Die Bestimmung lautet nunmehr, dass ein Schiedsspruch aufgehoben werden
kann, wenn das Gericht feststellt, dass "die Anerkennung oder Vollstreckung
des Schiedsspruchs zu einem Ergebnis führt, das der öffentlichen Ordnung
(ordre public) widerspricht". Das Kriterium der Offensichtlichkeit ist im Text nicht
mehr ausdrücklich angesprochen. Aus der Entstehungsgeschichte (vgl. Gesetzentwurf der Bundesregierung BT-Drucks. 13/5274 S. 59) ergibt sich allerdings nichts dafür, dass der Gesetzgeber - zudem nur für das Schiedsverfahren
und nicht im Anwendungsbereich der unverändert gebliebenen Art. 6 EGBGB,
§ 328 Abs. 1 Nr. 4 ZPO - insoweit etwas an der bisherigen Rechtslage ändern
wollte.
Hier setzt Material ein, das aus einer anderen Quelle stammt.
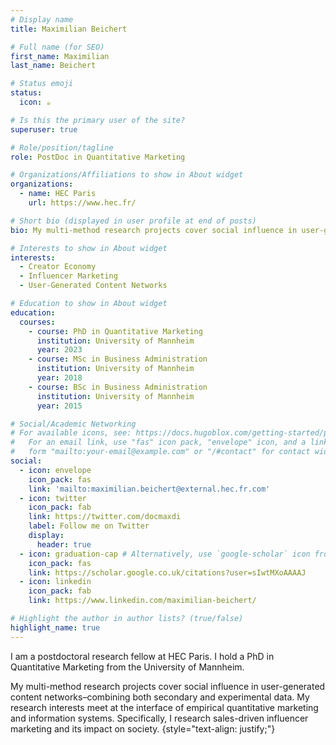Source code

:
 ```yaml
---
# Display name
title: Maximilian Beichert

# Full name (for SEO)
first_name: Maximilian
last_name: Beichert

# Status emoji
status:
  icon: ☕️

# Is this the primary user of the site?
superuser: true

# Role/position/tagline
role: PostDoc in Quantitative Marketing

# Organizations/Affiliations to show in About widget
organizations:
  - name: HEC Paris
    url: https://www.hec.fr/

# Short bio (displayed in user profile at end of posts)
bio: My multi-method research projects cover social influence in user-generated content networks–combining both secondary and experimental data. My research interests meet at the interface of empirical quantitative marketing and information systems. Specifically, I research sales-driven influencer marketing and its impact on society.

# Interests to show in About widget
interests:
  - Creator Economy
  - Influencer Marketing
  - User-Generated Content Networks

# Education to show in About widget
education:
  courses:
    - course: PhD in Quantitative Marketing
      institution: University of Mannheim
      year: 2023
    - course: MSc in Business Administration
      institution: University of Mannheim
      year: 2018
    - course: BSc in Business Administration
      institution: University of Mannheim
      year: 2015

# Social/Academic Networking
# For available icons, see: https://docs.hugoblox.com/getting-started/page-builder/#icons
#   For an email link, use "fas" icon pack, "envelope" icon, and a link in the
#   form "mailto:your-email@example.com" or "/#contact" for contact widget.
social:
  - icon: envelope
    icon_pack: fas
    link: 'mailto:maximilian.beichert@external.hec.fr.com'
  - icon: twitter
    icon_pack: fab
    link: https://twitter.com/docmaxdi
    label: Follow me on Twitter
    display:
      header: true
  - icon: graduation-cap # Alternatively, use `google-scholar` icon from `ai` icon pack
    icon_pack: fas
    link: https://scholar.google.co.uk/citations?user=sIwtMXoAAAAJ
  - icon: linkedin
    icon_pack: fab
    link: https://www.linkedin.com/maximilian-beichert/

# Highlight the author in author lists? (true/false)
highlight_name: true
---
```


I am a postdoctoral research fellow at HEC Paris. I hold a PhD in Quantitative Marketing from the University of Mannheim.

My multi-method research projects cover social influence in user-generated content networks–combining both secondary and experimental data. My research interests meet at the interface of empirical quantitative marketing and information systems. Specifically, I research sales-driven influencer marketing and its impact on society.
{style="text-align: justify;"}
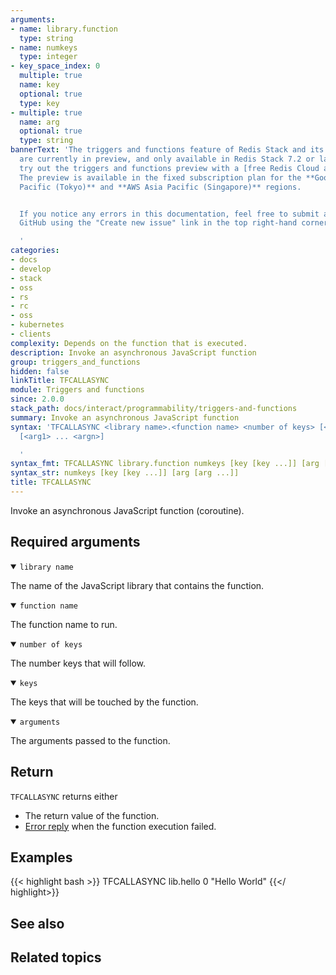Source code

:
 ```yaml
---
arguments:
- name: library.function
  type: string
- name: numkeys
  type: integer
- key_space_index: 0
  multiple: true
  name: key
  optional: true
  type: key
- multiple: true
  name: arg
  optional: true
  type: string
bannerText: 'The triggers and functions feature of Redis Stack and its documentation
  are currently in preview, and only available in Redis Stack 7.2 or later. You can
  try out the triggers and functions preview with a [free Redis Cloud account](https://redis.com/try-free/?utm_source=redisio&utm_medium=referral&utm_campaign=2023-09-try_free&utm_content=cu-redis_cloud_users).
  The preview is available in the fixed subscription plan for the **Google Cloud Asia
  Pacific (Tokyo)** and **AWS Asia Pacific (Singapore)** regions.


  If you notice any errors in this documentation, feel free to submit an issue to
  GitHub using the "Create new issue" link in the top right-hand corner of this page.

  '
categories:
- docs
- develop
- stack
- oss
- rs
- rc
- oss
- kubernetes
- clients
complexity: Depends on the function that is executed.
description: Invoke an asynchronous JavaScript function
group: triggers_and_functions
hidden: false
linkTitle: TFCALLASYNC
module: Triggers and functions
since: 2.0.0
stack_path: docs/interact/programmability/triggers-and-functions
summary: Invoke an asynchronous JavaScript function
syntax: 'TFCALLASYNC <library name>.<function name> <number of keys> [<key1> ... <keyn>]
  [<arg1> ... <argn>]

  '
syntax_fmt: TFCALLASYNC library.function numkeys [key [key ...]] [arg [arg ...]]
syntax_str: numkeys [key [key ...]] [arg [arg ...]]
title: TFCALLASYNC
---
```


Invoke an asynchronous JavaScript function (coroutine).

## Required arguments

<details open>
<summary><code>library name</code></summary>

The name of the JavaScript library that contains the function.
</details>

<details open>
<summary><code>function name</code></summary>

The function name to run.
</details>

<details open>
<summary><code>number of keys</code></summary>

The number keys that will follow.
</details>

<details open>
<summary><code>keys</code></summary>

The keys that will be touched by the function.
</details>

<details open>
<summary><code>arguments</code></summary>

The arguments passed to the function.
</details>

## Return

`TFCALLASYNC` returns either

* The return value of the function.
* [Error reply](/docs/reference/protocol-spec/#resp-errors) when the function execution failed.

## Examples

{{< highlight bash >}}
TFCALLASYNC lib.hello 0
"Hello World"
{{</ highlight>}}

## See also

## Related topics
Vielmehr hatte die Änderung sprachliche Gründe (aaO); eine Inhaltskontrolle des Schiedsspruchs sollte jedoch ebenso wie nach bisherigem Recht weiter ausgeschlossen bleiben (aaO S. 58 f). Ein anderes Verständnis der Norm
- 6 -
würde auch dem erklärten Willen des Gesetzgebers zuwiderlaufen, durch das
Schiedsverfahrens-Neuregelungsgesetz die Schiedsgerichtsbarkeit als "Alternative zur staatlichen Justiz" beziehungsweise "als eine der staatlichen Gerichtsbarkeit im Prinzip gleichwertige Rechtsschutzmöglichkeit" zu stärken (aaO S. 1,
34).
8
Vor diesem Hintergrund hat der Senat (vgl. Beschluss vom 30. Oktober
2008 - III ZB 17/08, WM 2009, 573, 574) ausdrücklich festgestellt, dass auch
nach Inkrafttreten des Schiedsverfahrens-Neuregelungsgesetzes die Aufhebung eines Schiedsspruchs voraussetzt, dass die Entscheidung zu einem Ergebnis führt, das mit wesentlichen Grundsätzen des deutschen Rechts offensichtlich unvereinbar ist, der Schiedsspruch in diesem Sinn die elementaren
Grundlagen der Rechtsordnung verletzt, wobei nicht jeder Widerspruch der
Entscheidung selbst zu zwingenden Vorschriften des deutschen Rechts einen
Verstoß gegen den ordre public darstellt.
9
Hieran hält der Senat weiter fest. Insoweit ist ergänzend auch anzumerken, dass das Offensichtlichkeitskriterium inzwischen durchgängig in den neueren europäischen Regelungen zum ordre-public-Vorbehalt verwandt wird (vgl.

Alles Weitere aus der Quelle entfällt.